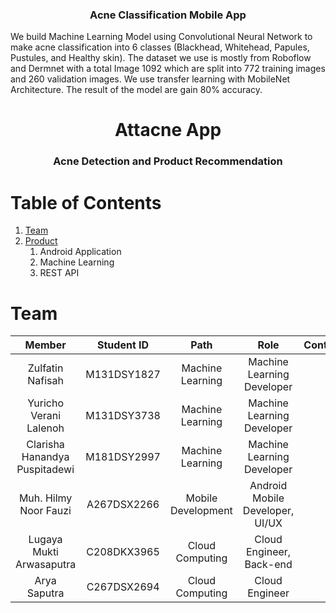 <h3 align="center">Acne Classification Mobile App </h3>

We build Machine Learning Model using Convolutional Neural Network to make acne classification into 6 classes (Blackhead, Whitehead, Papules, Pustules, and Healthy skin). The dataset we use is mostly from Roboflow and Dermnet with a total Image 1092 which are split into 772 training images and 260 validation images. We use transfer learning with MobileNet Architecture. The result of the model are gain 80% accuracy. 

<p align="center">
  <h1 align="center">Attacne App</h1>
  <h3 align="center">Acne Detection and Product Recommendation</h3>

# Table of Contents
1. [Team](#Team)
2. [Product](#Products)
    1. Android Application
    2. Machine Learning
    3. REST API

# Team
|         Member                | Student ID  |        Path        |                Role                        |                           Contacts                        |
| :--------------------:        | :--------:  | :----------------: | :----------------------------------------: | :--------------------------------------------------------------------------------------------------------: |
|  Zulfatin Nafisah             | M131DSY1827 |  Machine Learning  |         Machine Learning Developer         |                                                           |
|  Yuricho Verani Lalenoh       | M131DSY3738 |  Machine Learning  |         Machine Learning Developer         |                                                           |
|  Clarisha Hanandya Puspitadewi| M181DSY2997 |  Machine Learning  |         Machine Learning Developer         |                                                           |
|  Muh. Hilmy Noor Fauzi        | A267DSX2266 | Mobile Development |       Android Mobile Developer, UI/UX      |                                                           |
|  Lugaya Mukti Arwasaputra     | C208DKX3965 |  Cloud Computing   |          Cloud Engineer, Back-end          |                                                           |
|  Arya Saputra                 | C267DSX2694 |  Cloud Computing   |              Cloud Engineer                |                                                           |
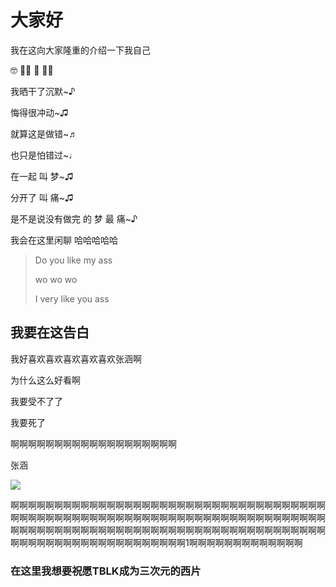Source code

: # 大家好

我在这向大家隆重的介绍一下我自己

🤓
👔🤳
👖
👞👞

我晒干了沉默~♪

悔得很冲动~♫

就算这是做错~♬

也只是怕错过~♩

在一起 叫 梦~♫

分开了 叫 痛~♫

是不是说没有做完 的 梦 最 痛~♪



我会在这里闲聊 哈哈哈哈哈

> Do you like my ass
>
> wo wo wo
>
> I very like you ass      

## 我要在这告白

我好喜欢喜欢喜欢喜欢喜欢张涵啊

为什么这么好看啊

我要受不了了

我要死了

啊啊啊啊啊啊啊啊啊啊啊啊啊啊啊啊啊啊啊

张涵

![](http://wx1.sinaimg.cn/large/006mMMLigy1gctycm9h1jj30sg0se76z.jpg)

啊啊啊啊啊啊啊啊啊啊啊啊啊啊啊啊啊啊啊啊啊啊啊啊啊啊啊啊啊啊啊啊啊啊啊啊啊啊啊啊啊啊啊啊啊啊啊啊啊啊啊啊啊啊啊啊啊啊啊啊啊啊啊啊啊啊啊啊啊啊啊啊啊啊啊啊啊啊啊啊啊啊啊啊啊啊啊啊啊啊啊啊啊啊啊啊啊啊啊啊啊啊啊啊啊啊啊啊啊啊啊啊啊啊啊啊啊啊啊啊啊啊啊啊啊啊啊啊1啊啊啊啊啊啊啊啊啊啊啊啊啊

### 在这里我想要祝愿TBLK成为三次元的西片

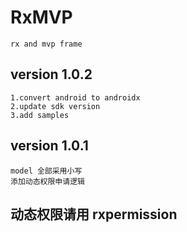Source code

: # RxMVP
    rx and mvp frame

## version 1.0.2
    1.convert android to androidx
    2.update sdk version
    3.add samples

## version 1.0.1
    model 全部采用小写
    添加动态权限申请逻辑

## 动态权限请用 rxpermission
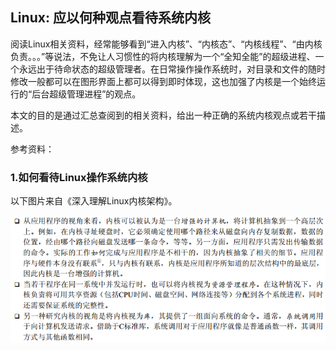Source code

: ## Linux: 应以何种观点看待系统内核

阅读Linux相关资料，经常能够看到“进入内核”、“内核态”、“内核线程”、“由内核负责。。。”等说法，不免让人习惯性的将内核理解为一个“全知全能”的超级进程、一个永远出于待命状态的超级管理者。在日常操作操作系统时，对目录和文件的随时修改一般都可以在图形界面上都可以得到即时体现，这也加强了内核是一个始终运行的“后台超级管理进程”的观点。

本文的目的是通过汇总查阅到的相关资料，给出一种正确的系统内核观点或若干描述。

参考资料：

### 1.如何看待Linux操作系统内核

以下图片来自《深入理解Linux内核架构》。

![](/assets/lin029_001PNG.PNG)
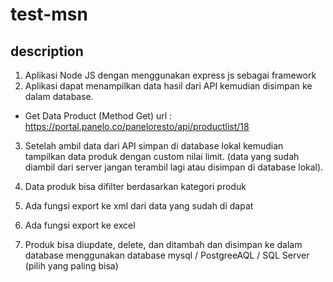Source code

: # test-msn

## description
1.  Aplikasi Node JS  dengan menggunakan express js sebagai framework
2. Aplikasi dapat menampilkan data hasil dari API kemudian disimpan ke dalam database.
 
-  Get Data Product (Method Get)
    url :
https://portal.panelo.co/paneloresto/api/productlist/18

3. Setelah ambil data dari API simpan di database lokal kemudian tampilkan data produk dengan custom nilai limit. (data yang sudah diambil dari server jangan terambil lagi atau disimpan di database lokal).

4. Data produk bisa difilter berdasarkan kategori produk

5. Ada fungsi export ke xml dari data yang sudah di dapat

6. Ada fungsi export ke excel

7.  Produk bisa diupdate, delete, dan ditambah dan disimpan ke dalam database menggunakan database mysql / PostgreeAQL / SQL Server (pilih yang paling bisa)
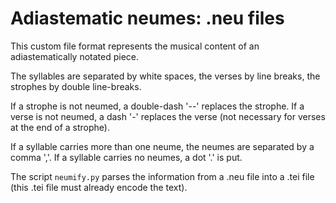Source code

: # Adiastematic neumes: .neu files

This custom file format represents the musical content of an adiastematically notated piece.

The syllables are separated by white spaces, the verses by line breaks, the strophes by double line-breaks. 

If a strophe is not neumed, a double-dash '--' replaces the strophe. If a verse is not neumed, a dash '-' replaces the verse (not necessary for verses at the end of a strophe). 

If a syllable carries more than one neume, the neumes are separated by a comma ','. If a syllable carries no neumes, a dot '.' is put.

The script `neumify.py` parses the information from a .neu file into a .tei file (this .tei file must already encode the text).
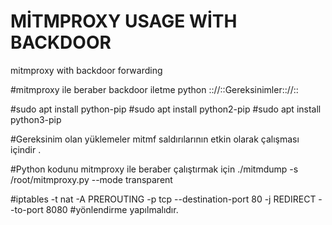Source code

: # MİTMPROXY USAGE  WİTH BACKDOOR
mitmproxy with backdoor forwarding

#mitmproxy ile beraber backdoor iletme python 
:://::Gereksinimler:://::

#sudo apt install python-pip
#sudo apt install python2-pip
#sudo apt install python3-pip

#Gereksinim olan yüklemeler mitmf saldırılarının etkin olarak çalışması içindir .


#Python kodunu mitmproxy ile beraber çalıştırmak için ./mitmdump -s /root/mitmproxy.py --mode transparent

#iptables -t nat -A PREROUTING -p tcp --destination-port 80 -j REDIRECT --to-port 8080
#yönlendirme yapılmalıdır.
________________________
Restate word for word every line from the top of the entries above to the line with "Muh. Hilmy Noor", inclusive, and skip any pictures.

 <h3 align="center">Acne Classification Mobile App </h3>

We build Machine Learning Model using Convolutional Neural Network to make acne classification into 6 classes (Blackhead, Whitehead, Papules, Pustules, and Healthy skin). The dataset we use is mostly from Roboflow and Dermnet with a total Image 1092 which are split into 772 training images and 260 validation images. We use transfer learning with MobileNet Architecture. The result of the model are gain 80% accuracy. 

<p align="center">
  <h1 align="center">Attacne App</h1>
  <h3 align="center">Acne Detection and Product Recommendation</h3>

# Table of Contents
1. [Team](#Team)
2. [Product](#Products)
    1. Android Application
    2. Machine Learning
    3. REST API

# Team
|         Member                | Student ID  |        Path        |                Role                        |                           Contacts                        |
| :--------------------:        | :--------:  | :----------------: | :----------------------------------------: | :--------------------------------------------------------------------------------------------------------: |
|  Zulfatin Nafisah             | M131DSY1827 |  Machine Learning  |         Machine Learning Developer         |                                                           |
|  Yuricho Verani Lalenoh       | M131DSY3738 |  Machine Learning  |         Machine Learning Developer         |                                                           |
|  Clarisha Hanandya Puspitadewi| M181DSY2997 |  Machine Learning  |         Machine Learning Developer         |                                                           |
|  Muh. Hilmy Noor Fauzi        | A267DSX2266 | Mobile Development |       Android Mobile Developer, UI/UX      |                                                           |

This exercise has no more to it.